Avant de rencontrer le peuple karen, je suis passé à Bangkok où j’ai atterri. Je n’ai absolument pas apprécié cette ville de 13 millions d’habitants très polluée, très bruyante, une cité angoissante. Je ne suis pas allé et je n’irai jamais à Phuket et Pattaya ! Deux abominations pour « les plaisirs » des touristes.
En revanche, en arrivant chez les Karens, ce fut un changement radical de civilisation, bien loin de nos futilités à la française. Ce peuple vit dans une région montagneuse, souvent dans des villages situés dans la jungle, se répartissant entre le Myanmar ou Birmanie (5 millions) et la Thaïlande (350 000). La frontière est marquée par une rivière, la Moei River. J’étais au bord de cette rivière avec le Myanmar en face.
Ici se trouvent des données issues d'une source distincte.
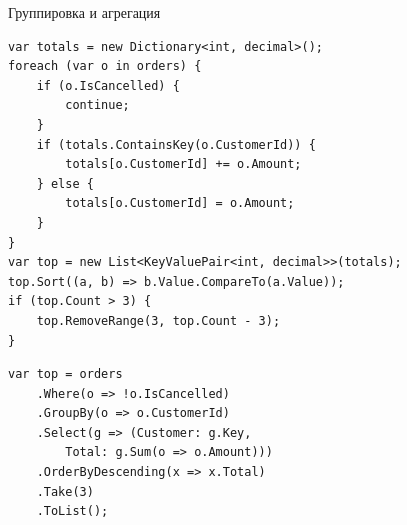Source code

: \documentclass[aspectratio=169,10pt,t]{beamer}
\begin{document}
\begin{frame}[fragile]{Группировка и агрегация}
  \slidetop
  \begin{minipage}[t]{0.555\textwidth}
    \par\vspace{0.5em}
\begin{lstlisting}[style=csharp,basicstyle=\ttfamily\fontsize{6.6}{7.6}\selectfont]
var totals = new Dictionary<int, decimal>();
foreach (var o in orders) {
    if (o.IsCancelled) {
        continue;
    }
    if (totals.ContainsKey(o.CustomerId)) {
        totals[o.CustomerId] += o.Amount;
    } else {
        totals[o.CustomerId] = o.Amount;
    }
}
var top = new List<KeyValuePair<int, decimal>>(totals);
top.Sort((a, b) => b.Value.CompareTo(a.Value));
if (top.Count > 3) {
    top.RemoveRange(3, top.Count - 3);
}
\end{lstlisting}
  \end{minipage}\hfill
  \begin{minipage}[t]{0.42\textwidth}
    \par\vspace{0.5em}
\begin{lstlisting}[style=csharp,basicstyle=\ttfamily\scriptsize]
var top = orders
    .Where(o => !o.IsCancelled)
    .GroupBy(o => o.CustomerId)
    .Select(g => (Customer: g.Key,
        Total: g.Sum(o => o.Amount)))
    .OrderByDescending(x => x.Total)
    .Take(3)
    .ToList();
\end{lstlisting}
    \vspace{0.9em}
    \par
    \vspace{0.7em}
    \par
  \end{minipage}
\end{frame}
\end{document}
Les Karens ont été très durement persécutés par la junte birmane. Je passais régulièrement devant un camp de réfugiés karens du Myanmar, 65 000 personnes vivant au pied de la falaise dans des constructions en bambou avec des toitures en feuilles de palme. Ces réfugiés n’ont absolument pas le droit de sortir du camp. Un père va régulièrement y célébrer l’eucharistie ; il est accueilli très chaleureusement sous les applaudissements.
Sur cette route nous passons plusieurs checkpoints militaires. Les militaires sont au pouvoir en Thaïlande depuis deux ans. Habituellement, après un coup d’état, ceux-ci organisent des élections démocratiques au bout de six mois. Cette fois-ci, ils ont du mal à lâcher le pouvoir !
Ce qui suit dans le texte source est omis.